Most likely because ath10k driver (presumably the one that is doing mesh) is using dev_alloc_skb:

$ grep -ri dev_alloc_skb drivers/net/wireless/ath/ath10k drivers/net/wireless/ath/ath10k/htc.c: skb = dev_alloc_skb(ATH10K_HTC_CONTROL_BUFFER_SIZE); drivers/net/wireless/ath/ath10k/htc.c: bundle_skb = dev_alloc_skb(bundles_left); drivers/net/wireless/ath/ath10k/htc.c: bundle_skb = dev_alloc_skb(bundles_left); drivers/net/wireless/ath/ath10k/htc.c: skb = dev_alloc_skb(size + sizeof(struct ath10k_htc_hdr)); drivers/net/wireless/ath/ath10k/sdio.c: pkt->skb = dev_alloc_skb(full_len); drivers/net/wireless/ath/ath10k/sdio.c: skb = dev_alloc_skb(sizeof(*regs)); drivers/net/wireless/ath/ath10k/htt_rx.c: skb = dev_alloc_skb(HTT_RX_BUF_SIZE + HTT_RX_DESC_ALIGN); drivers/net/wireless/ath/ath10k/snoc.c: skb = dev_alloc_skb(pipe->buf_sz); drivers/net/wireless/ath/ath10k/pci.c: skb = dev_alloc_skb(pipe->buf_sz); drivers/net/wireless/ath/ath10k/usb.c: urb_context->skb = dev_alloc_skb(ATH10K_USB_RX_BUFFER_SIZE);

dev_alloc_skb doesn't properly set skb's net device (and net namespace):

static inline struct sk_buff netdev_alloc_skb(struct net_device dev, unsigned int length) ...
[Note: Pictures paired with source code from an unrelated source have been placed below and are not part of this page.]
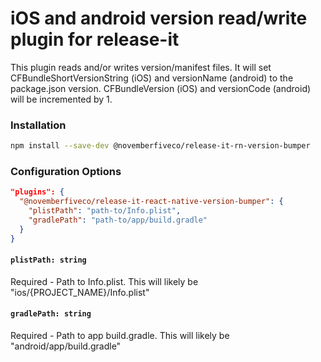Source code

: # iOS and android version read/write plugin for release-it

This plugin reads and/or writes version/manifest files. It will set CFBundleShortVersionString (iOS) and versionName (android) to the package.json version. CFBundleVersion (iOS) and versionCode (android) will be incremented by 1.

### Installation

```sh
npm install --save-dev @novemberfiveco/release-it-rn-version-bumper
```

### Configuration Options

```json
"plugins": {
  "@novemberfiveco/release-it-react-native-version-bumper": {
    "plistPath": "path-to/Info.plist",
    "gradlePath": "path-to/app/build.gradle"
  }
}
```

#### `plistPath: string`

Required - Path to Info.plist. This will likely be "ios/{PROJECT_NAME}/Info.plist"

#### `gradlePath: string`

Required - Path to app build.gradle. This will likely be "android/app/build.gradle"
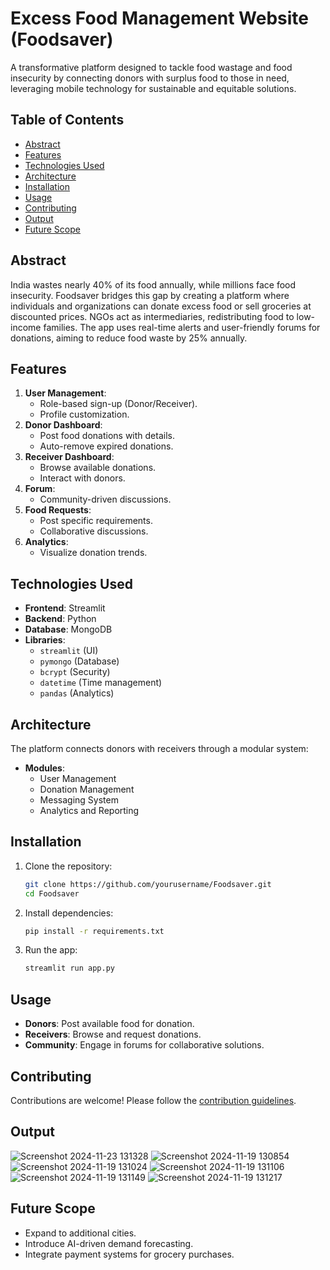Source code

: # Excess Food Management Website (Foodsaver)

A transformative platform designed to tackle food wastage and food insecurity by connecting donors with surplus food to those in need, leveraging mobile technology for sustainable and equitable solutions.

## Table of Contents
- [Abstract](#abstract)
- [Features](#features)
- [Technologies Used](#technologies-used)
- [Architecture](#architecture)
- [Installation](#installation)
- [Usage](#usage)
- [Contributing](#contributing)
- [Output](#Output)
- [Future Scope](#future-scope)

## Abstract
India wastes nearly 40% of its food annually, while millions face food insecurity. Foodsaver bridges this gap by creating a platform where individuals and organizations can donate excess food or sell groceries at discounted prices. NGOs act as intermediaries, redistributing food to low-income families. The app uses real-time alerts and user-friendly forums for donations, aiming to reduce food waste by 25% annually.

## Features
1. **User Management**:
   - Role-based sign-up (Donor/Receiver).
   - Profile customization.
2. **Donor Dashboard**:
   - Post food donations with details.
   - Auto-remove expired donations.
3. **Receiver Dashboard**:
   - Browse available donations.
   - Interact with donors.
4. **Forum**:
   - Community-driven discussions.
5. **Food Requests**:
   - Post specific requirements.
   - Collaborative discussions.
6. **Analytics**:
   - Visualize donation trends.

## Technologies Used
- **Frontend**: Streamlit
- **Backend**: Python
- **Database**: MongoDB
- **Libraries**:
  - `streamlit` (UI)
  - `pymongo` (Database)
  - `bcrypt` (Security)
  - `datetime` (Time management)
  - `pandas` (Analytics)

## Architecture
The platform connects donors with receivers through a modular system:
- **Modules**:
  - User Management
  - Donation Management
  - Messaging System
  - Analytics and Reporting

## Installation
1. Clone the repository:
   ```bash
   git clone https://github.com/yourusername/Foodsaver.git
   cd Foodsaver
   ```
2. Install dependencies:
   ```bash
   pip install -r requirements.txt
   ```
3. Run the app:
   ```bash
   streamlit run app.py
   ```
   
## Usage
- **Donors**: Post available food for donation.
- **Receivers**: Browse and request donations.
- **Community**: Engage in forums for collaborative solutions.

## Contributing
Contributions are welcome! Please follow the [contribution guidelines](CONTRIBUTING.md).

## Output
![Screenshot 2024-11-23 131328](https://github.com/user-attachments/assets/1c6279ba-8ac0-45ee-83a4-c32d9a50c87e)
![Screenshot 2024-11-19 130854](https://github.com/user-attachments/assets/4ac7a9db-11d0-4c38-9653-c72692065681)
![Screenshot 2024-11-19 131024](https://github.com/user-attachments/assets/4c1e8fbd-e977-4f02-90e8-71d64ef91cc7)
![Screenshot 2024-11-19 131106](https://github.com/user-attachments/assets/3ad900a0-570c-4a5e-b477-51ded99e71c4)
![Screenshot 2024-11-19 131149](https://github.com/user-attachments/assets/f03c9013-e519-42be-9541-0322fe6abc70)
![Screenshot 2024-11-19 131217](https://github.com/user-attachments/assets/73bdb0e8-0570-46b5-bf2b-ae338922e3c1)

## Future Scope
- Expand to additional cities.
- Introduce AI-driven demand forecasting.
- Integrate payment systems for grocery purchases.
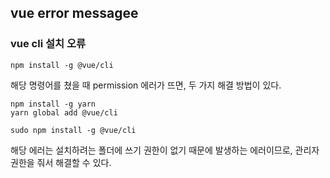 ## vue error messagee

### vue cli 설치 오류

```
npm install -g @vue/cli
```

해당 명령어를 쳤을 때 permission 에러가 뜨면, 두 가지 해결 방법이 있다.

```
npm install -g yarn
yarn global add @vue/cli
```

```
sudo npm install -g @vue/cli
```

해당 에러는 설치하려는 폴더에 쓰기 권한이 없기 때문에 발생하는 에러이므로, 관리자 권한을 줘서 해결할 수 있다.
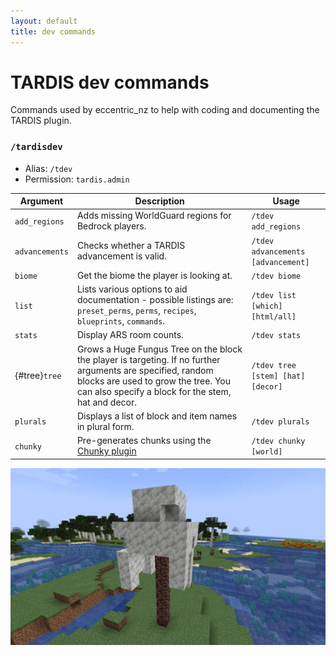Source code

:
 ```yaml
---
layout: default
title: dev commands
---
```


# TARDIS dev commands

Commands used by eccentric_nz to help with coding and documenting the TARDIS plugin.

### `/tardisdev`

* Alias: `/tdev`
* Permission: `tardis.admin`

| Argument       | Description                                                                                                                                                                                              | Usage                              |
|----------------|----------------------------------------------------------------------------------------------------------------------------------------------------------------------------------------------------------|------------------------------------|
| `add_regions`  | Adds missing WorldGuard regions for Bedrock players.                                                                                                                                                     | `/tdev add_regions`                |
| `advancements` | Checks whether a TARDIS advancement is valid.                                                                                                                                                            | `/tdev advancements [advancement]` |
| `biome`        | Get the biome the player is looking at.                                                                                                                                                                  | `/tdev biome`                      |
| `list`         | Lists various options to aid documentation - possible listings are: `preset_perms`, `perms`, `recipes`, `blueprints`, `commands`.                                                                        | `/tdev list [which] [html/all]`    |
| `stats`        | Display ARS room counts.                                                                                                                                                                                 | `/tdev stats`                      |
| {#tree}`tree`         | Grows a Huge Fungus Tree on the block the player is targeting. If no further arguments are specified, random blocks are used to grow the tree. You can also specify a block for the stem, hat and decor. | `/tdev tree [stem] [hat] [decor]`  |
| `plurals`      | Displays a list of block and item names in plural form.                                                                                                                                                  | `/tdev plurals`                    |
| `chunky`       | Pre-generates chunks using the [Chunky plugin](https://www.spigotmc.org/resources/chunky.81534/)                                                                                                         | `/tdev chunky [world]`             |

![Custom tree](images/docs/tree.jpg)
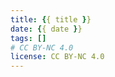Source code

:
 ```yaml
---
title: {{ title }}
date: {{ date }}
tags: []
# CC BY-NC 4.0
license: CC BY-NC 4.0
---
```


<!-- more -->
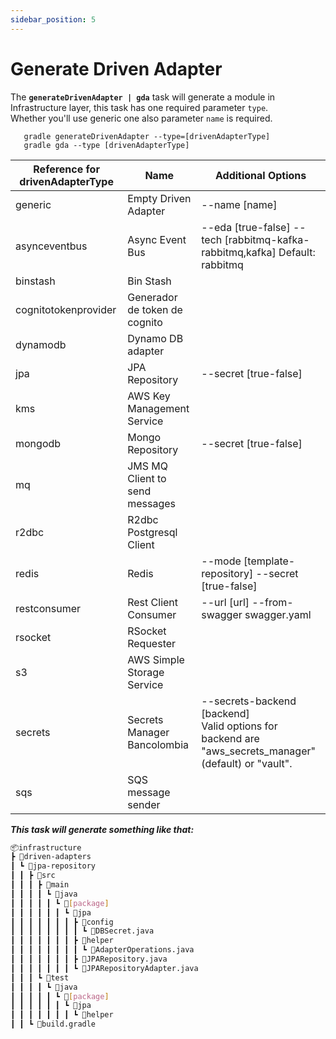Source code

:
 ```yaml
---
sidebar_position: 5
---
```


# Generate Driven Adapter

The **`generateDrivenAdapter | gda`** task will generate a module in Infrastructure layer, this task has one required
parameter `type`.<br/>
Whether you'll use generic one also parameter `name` is required.

```shell
   gradle generateDrivenAdapter --type=[drivenAdapterType]
   gradle gda --type [drivenAdapterType]
   ```

| Reference for **drivenAdapterType** | Name                           | Additional Options                                                                                           |
|-------------------------------------|--------------------------------|--------------------------------------------------------------------------------------------------------------|
| generic                             | Empty Driven Adapter           | --name [name]                                                                                                |
| asynceventbus                       | Async Event Bus                | --eda [true-false] --tech [rabbitmq-kafka-rabbitmq,kafka] Default: rabbitmq                                  |
| binstash                            | Bin Stash                      |                                                                                                              |
| cognitotokenprovider                | Generador de token de cognito  |                                                                                                              |
| dynamodb                            | Dynamo DB adapter              |                                                                                                              |
| jpa                                 | JPA Repository                 | --secret [true-false]                                                                                        |
| kms                                 | AWS Key Management Service     |                                                                                                              |
| mongodb                             | Mongo Repository               | --secret [true-false]                                                                                        |
| mq                                  | JMS MQ Client to send messages |                                                                                                              |
| r2dbc                               | R2dbc Postgresql Client        |                                                                                                              |
| redis                               | Redis                          | --mode [template-repository] --secret [true-false]                                                           |
| restconsumer                        | Rest Client Consumer           | --url [url] --from-swagger swagger.yaml                                                                      |
| rsocket                             | RSocket Requester              |                                                                                                              |
| s3                                  | AWS Simple Storage Service     |                                                                                                              |
| secrets                             | Secrets Manager Bancolombia    | --secrets-backend [backend] <br/> Valid options for backend are "aws_secrets_manager" (default) or "vault".  |
| sqs                                 | SQS message sender             |                                                                                                              |

_**This task will generate something like that:**_

   ```bash
   📦infrastructure
   ┣ 📂driven-adapters
   ┃ ┗ 📂jpa-repository
   ┃ ┃ ┣ 📂src
   ┃ ┃ ┃ ┣ 📂main
   ┃ ┃ ┃ ┃ ┗ 📂java
   ┃ ┃ ┃ ┃ ┃ ┗ 📂[package]
   ┃ ┃ ┃ ┃ ┃ ┃ ┗ 📂jpa
   ┃ ┃ ┃ ┃ ┃ ┃ ┃ ┣ 📂config
   ┃ ┃ ┃ ┃ ┃ ┃ ┃ ┃ ┗ 📜DBSecret.java
   ┃ ┃ ┃ ┃ ┃ ┃ ┃ ┣ 📂helper
   ┃ ┃ ┃ ┃ ┃ ┃ ┃ ┃ ┗ 📜AdapterOperations.java
   ┃ ┃ ┃ ┃ ┃ ┃ ┃ ┣ 📜JPARepository.java
   ┃ ┃ ┃ ┃ ┃ ┃ ┃ ┗ 📜JPARepositoryAdapter.java
   ┃ ┃ ┃ ┗ 📂test
   ┃ ┃ ┃ ┃ ┗ 📂java
   ┃ ┃ ┃ ┃ ┃ ┗ 📂[package]
   ┃ ┃ ┃ ┃ ┃ ┃ ┗ 📂jpa
   ┃ ┃ ┃ ┃ ┃ ┃ ┃ ┗ 📂helper
   ┃ ┃ ┗ 📜build.gradle
   ```
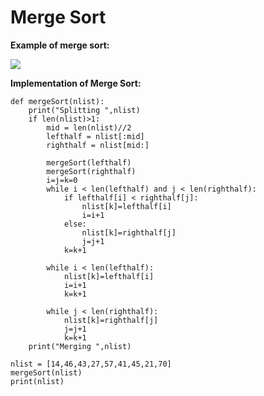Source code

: # Merge Sort

**Example of merge sort:**


![](https://raw.githubusercontent.com/banuprakashm/python-tutorials-problems/master/images/sorting/merge.png)

**Implementation of Merge Sort:**

```
def mergeSort(nlist):
    print("Splitting ",nlist)
    if len(nlist)>1:
        mid = len(nlist)//2
        lefthalf = nlist[:mid]
        righthalf = nlist[mid:]

        mergeSort(lefthalf)
        mergeSort(righthalf)
        i=j=k=0       
        while i < len(lefthalf) and j < len(righthalf):
            if lefthalf[i] < righthalf[j]:
                nlist[k]=lefthalf[i]
                i=i+1
            else:
                nlist[k]=righthalf[j]
                j=j+1
            k=k+1

        while i < len(lefthalf):
            nlist[k]=lefthalf[i]
            i=i+1
            k=k+1

        while j < len(righthalf):
            nlist[k]=righthalf[j]
            j=j+1
            k=k+1
    print("Merging ",nlist)

nlist = [14,46,43,27,57,41,45,21,70]
mergeSort(nlist)
print(nlist)
```

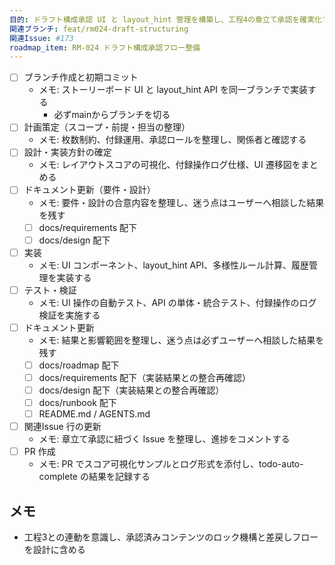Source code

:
 ```yaml
---
目的: ドラフト構成承認 UI と layout_hint 管理を構築し、工程4の章立て承認を確実化する
関連ブランチ: feat/rm024-draft-structuring
関連Issue: #173
roadmap_item: RM-024 ドラフト構成承認フロー整備
---
```


- [ ] ブランチ作成と初期コミット
  - メモ: ストーリーボード UI と layout_hint API を同一ブランチで実装する
    - 必ずmainからブランチを切る
- [ ] 計画策定（スコープ・前提・担当の整理）
  - メモ: 枚数制約、付録運用、承認ロールを整理し、関係者と確認する
- [ ] 設計・実装方針の確定
  - メモ: レイアウトスコアの可視化、付録操作ログ仕様、UI 遷移図をまとめる
- [ ] ドキュメント更新（要件・設計）
  - メモ: 要件・設計の合意内容を整理し、迷う点はユーザーへ相談した結果を残す
  - [ ] docs/requirements 配下
  - [ ] docs/design 配下
- [ ] 実装
  - メモ: UI コンポーネント、layout_hint API、多様性ルール計算、履歴管理を実装する
- [ ] テスト・検証
  - メモ: UI 操作の自動テスト、API の単体・統合テスト、付録操作のログ検証を実施する
- [ ] ドキュメント更新
  - メモ: 結果と影響範囲を整理し、迷う点は必ずユーザーへ相談した結果を残す
  - [ ] docs/roadmap 配下
  - [ ] docs/requirements 配下（実装結果との整合再確認）
  - [ ] docs/design 配下（実装結果との整合再確認）
  - [ ] docs/runbook 配下
  - [ ] README.md / AGENTS.md
- [ ] 関連Issue 行の更新
  - メモ: 章立て承認に紐づく Issue を整理し、進捗をコメントする
- [ ] PR 作成
  - メモ: PR でスコア可視化サンプルとログ形式を添付し、todo-auto-complete の結果を記録する

## メモ
- 工程3との連動を意識し、承認済みコンテンツのロック機構と差戻しフローを設計に含める

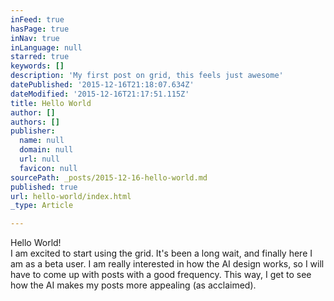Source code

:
 ```yaml
---
inFeed: true
hasPage: true
inNav: true
inLanguage: null
starred: true
keywords: []
description: 'My first post on grid, this feels just awesome'
datePublished: '2015-12-16T21:18:07.634Z'
dateModified: '2015-12-16T21:17:51.115Z'
title: Hello World
author: []
authors: []
publisher:
  name: null
  domain: null
  url: null
  favicon: null
sourcePath: _posts/2015-12-16-hello-world.md
published: true
url: hello-world/index.html
_type: Article

---
```

Hello World!   
I am excited to start using the grid. It's been a long wait, and finally here I am as a beta user. I am really interested in how the AI design works, so I will have to come up with posts with a good frequency. This way, I get to see how the AI makes my posts more appealing (as acclaimed).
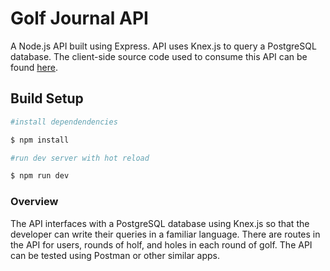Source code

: # Golf Journal API

A Node.js API built using Express. API uses Knex.js to query a PostgreSQL database. The client-side source code used to consume this API can be found [here](https://github.com/yhtomitim/golf-journal-client).

## Build Setup

```bash
#install dependendencies

$ npm install

#run dev server with hot reload

$ npm run dev

```
### Overview

The API interfaces with a PostgreSQL database using Knex.js so that the developer can write their queries in a familiar language. There are routes in the API for users, rounds of holf, and holes in each round of golf. The API can be tested using Postman or other similar apps.
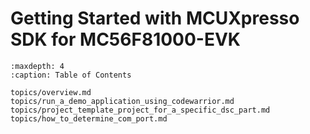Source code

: # Getting Started with MCUXpresso SDK for MC56F81000-EVK


```{tocTree}
:maxdepth: 4
:caption: Table of Contents

topics/overview.md
topics/run_a_demo_application_using_codewarrior.md
topics/project_template_project_for_a_specific_dsc_part.md
topics/how_to_determine_com_port.md
```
/ legacy helper around netdev_alloc_skb() / static inline struct sk_buff *dev_alloc_skb(unsigned int length) { return netdev_alloc_skb(NULL, length); }

And the flow dissector expects this net device to find the associated net namespace from the skb. There shouldn't really be any issues unless you want to use the BPF flow dissector and it's safe to ignore this warning.

If you'd like to properly fix it, you have to replace these dev_alloc_skb calls with netdev_alloc_skb+proper net_device.